What this exercise calls for is an exact copy of the data.

=== Begin Enclosure ===

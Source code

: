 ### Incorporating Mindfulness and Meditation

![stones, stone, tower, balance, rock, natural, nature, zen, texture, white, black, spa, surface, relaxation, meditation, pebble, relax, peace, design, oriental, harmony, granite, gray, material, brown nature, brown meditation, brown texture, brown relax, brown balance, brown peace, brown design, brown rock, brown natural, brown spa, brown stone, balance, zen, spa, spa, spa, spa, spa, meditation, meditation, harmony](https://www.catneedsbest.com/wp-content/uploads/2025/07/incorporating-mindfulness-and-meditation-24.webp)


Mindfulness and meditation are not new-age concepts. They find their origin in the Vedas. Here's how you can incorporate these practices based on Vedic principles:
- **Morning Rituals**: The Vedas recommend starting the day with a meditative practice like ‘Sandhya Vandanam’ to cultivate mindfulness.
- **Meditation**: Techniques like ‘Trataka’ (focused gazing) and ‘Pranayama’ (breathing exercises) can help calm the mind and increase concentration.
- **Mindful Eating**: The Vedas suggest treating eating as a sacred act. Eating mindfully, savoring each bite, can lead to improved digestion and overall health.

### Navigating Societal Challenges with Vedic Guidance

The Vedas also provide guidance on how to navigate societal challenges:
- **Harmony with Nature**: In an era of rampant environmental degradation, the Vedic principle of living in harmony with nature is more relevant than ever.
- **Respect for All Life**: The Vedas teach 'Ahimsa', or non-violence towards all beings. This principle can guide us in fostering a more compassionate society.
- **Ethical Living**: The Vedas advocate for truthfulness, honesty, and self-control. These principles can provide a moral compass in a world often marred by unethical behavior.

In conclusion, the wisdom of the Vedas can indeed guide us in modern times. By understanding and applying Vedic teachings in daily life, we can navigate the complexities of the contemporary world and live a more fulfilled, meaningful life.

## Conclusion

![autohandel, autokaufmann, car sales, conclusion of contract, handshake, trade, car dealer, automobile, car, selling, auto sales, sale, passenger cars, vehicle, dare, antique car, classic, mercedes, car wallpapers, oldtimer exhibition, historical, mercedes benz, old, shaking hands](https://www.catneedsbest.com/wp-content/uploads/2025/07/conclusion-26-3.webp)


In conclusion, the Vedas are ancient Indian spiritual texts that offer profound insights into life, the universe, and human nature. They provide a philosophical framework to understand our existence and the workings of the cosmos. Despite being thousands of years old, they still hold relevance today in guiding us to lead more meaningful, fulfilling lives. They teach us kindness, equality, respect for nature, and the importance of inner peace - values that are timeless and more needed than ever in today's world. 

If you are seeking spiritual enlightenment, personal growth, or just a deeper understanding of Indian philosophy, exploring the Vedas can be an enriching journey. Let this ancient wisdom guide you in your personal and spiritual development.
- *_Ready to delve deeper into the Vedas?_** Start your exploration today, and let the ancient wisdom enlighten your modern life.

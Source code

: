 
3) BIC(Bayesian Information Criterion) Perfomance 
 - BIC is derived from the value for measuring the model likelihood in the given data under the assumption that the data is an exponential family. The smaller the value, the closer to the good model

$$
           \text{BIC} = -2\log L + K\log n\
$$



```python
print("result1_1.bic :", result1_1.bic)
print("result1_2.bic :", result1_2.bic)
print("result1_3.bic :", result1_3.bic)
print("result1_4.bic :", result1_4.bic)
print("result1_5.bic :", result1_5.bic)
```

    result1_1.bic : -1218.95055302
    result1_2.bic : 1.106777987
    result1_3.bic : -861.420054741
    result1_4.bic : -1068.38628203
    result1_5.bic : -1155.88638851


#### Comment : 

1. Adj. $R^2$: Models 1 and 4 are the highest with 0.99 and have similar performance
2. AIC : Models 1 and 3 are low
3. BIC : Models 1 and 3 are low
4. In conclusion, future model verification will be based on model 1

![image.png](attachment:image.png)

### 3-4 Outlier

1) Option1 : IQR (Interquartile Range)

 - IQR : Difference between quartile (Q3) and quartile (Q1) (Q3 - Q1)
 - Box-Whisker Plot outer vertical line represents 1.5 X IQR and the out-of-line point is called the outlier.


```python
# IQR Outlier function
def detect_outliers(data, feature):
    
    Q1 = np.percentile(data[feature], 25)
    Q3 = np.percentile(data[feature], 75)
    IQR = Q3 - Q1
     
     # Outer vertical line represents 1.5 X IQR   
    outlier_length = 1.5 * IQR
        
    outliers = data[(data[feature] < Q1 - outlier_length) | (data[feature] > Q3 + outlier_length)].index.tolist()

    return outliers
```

=== End Enclosure ===

**Answer for the task**
Source code

: ### Incorporating Mindfulness and Meditation

![stones, stone, tower, balance, rock, natural, nature, zen, texture, white, black, spa, surface, relaxation, meditation, pebble, relax, peace, design, oriental, harmony, granite, gray, material, brown nature, brown meditation, brown texture, brown relax, brown balance, brown peace, brown design, brown rock, brown natural, brown spa, brown stone, balance, zen, spa, spa, spa, spa, spa, meditation, meditation, harmony](https://www.catneedsbest.com/wp-content/uploads/2025/07/incorporating-mindfulness-and-meditation-24.webp)


Mindfulness and meditation are not new-age concepts. They find their origin in the Vedas. Here's how you can incorporate these practices based on Vedic principles:
- **Morning Rituals**: The Vedas recommend starting the day with a meditative practice like ‘Sandhya Vandanam’ to cultivate mindfulness.
- **Meditation**: Techniques like ‘Trataka’ (focused gazing) and ‘Pranayama’ (breathing exercises) can help calm the mind and increase concentration.
- **Mindful Eating**: The Vedas suggest treating eating as a sacred act. Eating mindfully, savoring each bite, can lead to improved digestion and overall health.

### Navigating Societal Challenges with Vedic Guidance

The Vedas also provide guidance on how to navigate societal challenges:
- **Harmony with Nature**: In an era of rampant environmental degradation, the Vedic principle of living in harmony with nature is more relevant than ever.
- **Respect for All Life**: The Vedas teach 'Ahimsa', or non-violence towards all beings. This principle can guide us in fostering a more compassionate society.
- **Ethical Living**: The Vedas advocate for truthfulness, honesty, and self-control. These principles can provide a moral compass in a world often marred by unethical behavior.

In conclusion, the wisdom of the Vedas can indeed guide us in modern times. By understanding and applying Vedic teachings in daily life, we can navigate the complexities of the contemporary world and live a more fulfilled, meaningful life.

## Conclusion

![autohandel, autokaufmann, car sales, conclusion of contract, handshake, trade, car dealer, automobile, car, selling, auto sales, sale, passenger cars, vehicle, dare, antique car, classic, mercedes, car wallpapers, oldtimer exhibition, historical, mercedes benz, old, shaking hands](https://www.catneedsbest.com/wp-content/uploads/2025/07/conclusion-26-3.webp)


In conclusion, the Vedas are ancient Indian spiritual texts that offer profound insights into life, the universe, and human nature. They provide a philosophical framework to understand our existence and the workings of the cosmos. Despite being thousands of years old, they still hold relevance today in guiding us to lead more meaningful, fulfilling lives. They teach us kindness, equality, respect for nature, and the importance of inner peace - values that are timeless and more needed than ever in today's world. 

If you are seeking spiritual enlightenment, personal growth, or just a deeper understanding of Indian philosophy, exploring the Vedas can be an enriching journey. Let this ancient wisdom guide you in your personal and spiritual development.
- *_Ready to delve deeper into the Vedas?_** Start your exploration today, and let the ancient wisdom enlighten your modern life.

Source code

: 
3) BIC(Bayesian Information Criterion) Perfomance 
 - BIC is derived from the value for measuring the model likelihood in the given data under the assumption that the data is an exponential family. The smaller the value, the closer to the good model

$$
           \text{BIC} = -2\log L + K\log n\
$$



```python
print("result1_1.bic :", result1_1.bic)
print("result1_2.bic :", result1_2.bic)
print("result1_3.bic :", result1_3.bic)
print("result1_4.bic :", result1_4.bic)
print("result1_5.bic :", result1_5.bic)
```

    result1_1.bic : -1218.95055302
    result1_2.bic : 1.106777987
    result1_3.bic : -861.420054741
    result1_4.bic : -1068.38628203
    result1_5.bic : -1155.88638851


#### Comment : 

1. Adj. $R^2$: Models 1 and 4 are the highest with 0.99 and have similar performance
2. AIC : Models 1 and 3 are low
3. BIC : Models 1 and 3 are low
4. In conclusion, future model verification will be based on model 1

![image.png](attachment:image.png)

### 3-4 Outlier

1) Option1 : IQR (Interquartile Range)

 - IQR : Difference between quartile (Q3) and quartile (Q1) (Q3 - Q1)
 - Box-Whisker Plot outer vertical line represents 1.5 X IQR and the out-of-line point is called the outlier.


```python
# IQR Outlier function
def detect_outliers(data, feature):
    
    Q1 = np.percentile(data[feature], 25)
    Q3 = np.percentile(data[feature], 75)
    IQR = Q3 - Q1
     
     # Outer vertical line represents 1.5 X IQR   
    outlier_length = 1.5 * IQR
        
    outliers = data[(data[feature] < Q1 - outlier_length) | (data[feature] > Q3 + outlier_length)].index.tolist()

    return outliers
```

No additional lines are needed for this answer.